Sheila Solarin, was a private citizen who could have thrown her personal funds into getting treatment abroad without having to respond to anyone; she was also by birth a British citizen and through her own commitment and will had served the country during the second world war and so fully entitled to the best health coverage in the UK and anywhere in the EU. Contrast that with some of our past and present rulers that shamelessly use the country’s fund entrusted with them, to go or send their friends and family abroad for often trivial and sometimes serious treatments in countries they have no ties to. We have seen many die abroad during these trips; when they don’t die there, they come back home and still do nothing tangible to improve the health sector they are paid to manage. No other way to put it, such inactions are clear signs that they lack dignity and sense of purpose, they are simply too petty compared to the office they have the privilege to hold.

Anyone interested in education in Nigeria will be aware of the importance and uniqueness of her Mayflower school in Ikenne, Ogun State. If for any reason you don’t know about that school, please take time to find out. Read about it; speak to students from the school. The essence of Sheila Solarin’s life can be fully appreciated in that institution she cofounded and nurtured to greatness with her late husband. It is worth nothing here that her school was probably the first secular school in Nigeria and that it was founded in 1956, because she and her husband could not stand the politics and discrimination being practiced in the former school they were working in.

Students and staff from Mayflower school will tell you of how Sheila Solarin, was able to give them an impressive mix of discipline, care and generosity. They will tell you of how hardworking she was and how committed to making sure things were done properly. Anywhere you go in the world, if you come across those that were taught and mentored by the late Sheila Solarin and her husband; you can tell they have been exposed to something great. Even when they laughed at the eccentricities of their mentors, they were always quick to recognise that there was something unique about their devotion to education and commitment to moral integrity and creativity of young people. We cannot overstate the importance of such elements for the building of a viable nation.

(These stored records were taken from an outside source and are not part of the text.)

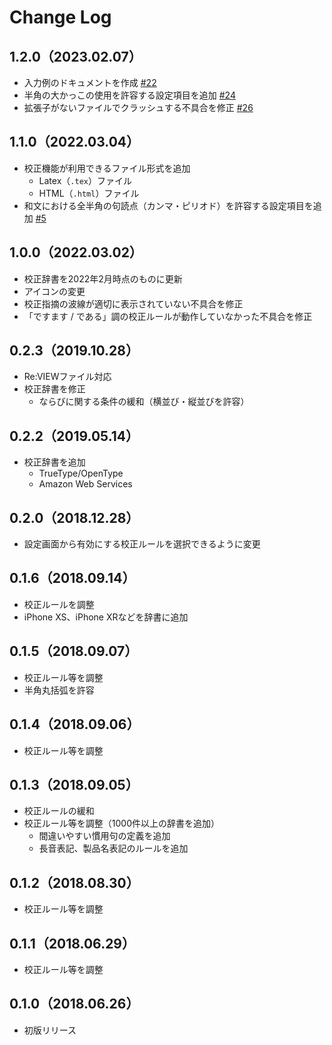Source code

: # Change Log

## 1.2.0（2023.02.07）

- 入力例のドキュメントを作成 [#22](https://github.com/ics-creative/project-japanese-proofreading/issues/22)
- 半角の大かっこの使用を許容する設定項目を追加 [#24](https://github.com/ics-creative/project-japanese-proofreading/issues/24)
- 拡張子がないファイルでクラッシュする不具合を修正 [#26](https://github.com/ics-creative/project-japanese-proofreading/issues/26)

## 1.1.0（2022.03.04）

- 校正機能が利用できるファイル形式を追加
  - Latex（`.tex`）ファイル
  - HTML（`.html`）ファイル
- 和文における全半角の句読点（カンマ・ピリオド）を許容する設定項目を追加 [#5](https://github.com/ics-creative/project-japanese-proofreading/issues/5)

## 1.0.0（2022.03.02）

- 校正辞書を2022年2月時点のものに更新
- アイコンの変更
- 校正指摘の波線が適切に表示されていない不具合を修正
- 「ですます / である」調の校正ルールが動作していなかった不具合を修正

## 0.2.3（2019.10.28）

- Re:VIEWファイル対応
- 校正辞書を修正
  - ならびに関する条件の緩和（横並び・縦並びを許容）

## 0.2.2（2019.05.14）

- 校正辞書を追加
  - TrueType/OpenType
  - Amazon Web Services

## 0.2.0（2018.12.28）

- 設定画面から有効にする校正ルールを選択できるように変更

## 0.1.6（2018.09.14）

- 校正ルールを調整
- iPhone XS、iPhone XRなどを辞書に追加

## 0.1.5（2018.09.07）

- 校正ルール等を調整
- 半角丸括弧を許容

## 0.1.4（2018.09.06）

- 校正ルール等を調整

## 0.1.3（2018.09.05）

- 校正ルールの緩和
- 校正ルール等を調整（1000件以上の辞書を追加）
  - 間違いやすい慣用句の定義を追加
  - 長音表記、製品名表記のルールを追加

## 0.1.2（2018.08.30）

- 校正ルール等を調整

## 0.1.1（2018.06.29）

- 校正ルール等を調整

## 0.1.0（2018.06.26）

- 初版リリース
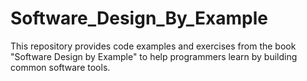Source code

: # Software_Design_By_Example
This repository provides code examples and exercises from the book "Software Design by Example" to help programmers learn by building common software tools.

In a country where national awards are giving to a throng of interesting characters, not one government considered giving a national honour to Sheila Solarin for her services to the nation. Rather, our institutions denied her request for a Nigerian passport for over thirty years. One after the other, Nigerian governments and their advisers were too busy honouring those that loot and wreck the nation. Luckily for the rest us, someone else noticed what Sheila Solarin was doing and in 2007 the Queen of England awarded her an MBE for her contribution to education.

In her school, they all considered her a mother and teacher and fondly referred to her as “mama”, unsurprisingly her students even had a song for her. All these happened before the Babangida era, hence there was no first lady craze, if there was one, maybe she would have been called the first lady of Mayfair School.

We need to contrast her life with that of the first ladies we have and had in Nigeria, all of them, from spouses of national to state office holders. Earlier this year, at a social gathering, I had to caution an overzealous party supporter for addressing the wife of a local chairman councillor as first lady of the area. Let us ignore their levels of education, professional experience, passion for excellence and dedication to humanity and ask what these first ladies did and are doing with their position as privileged spouses for the country?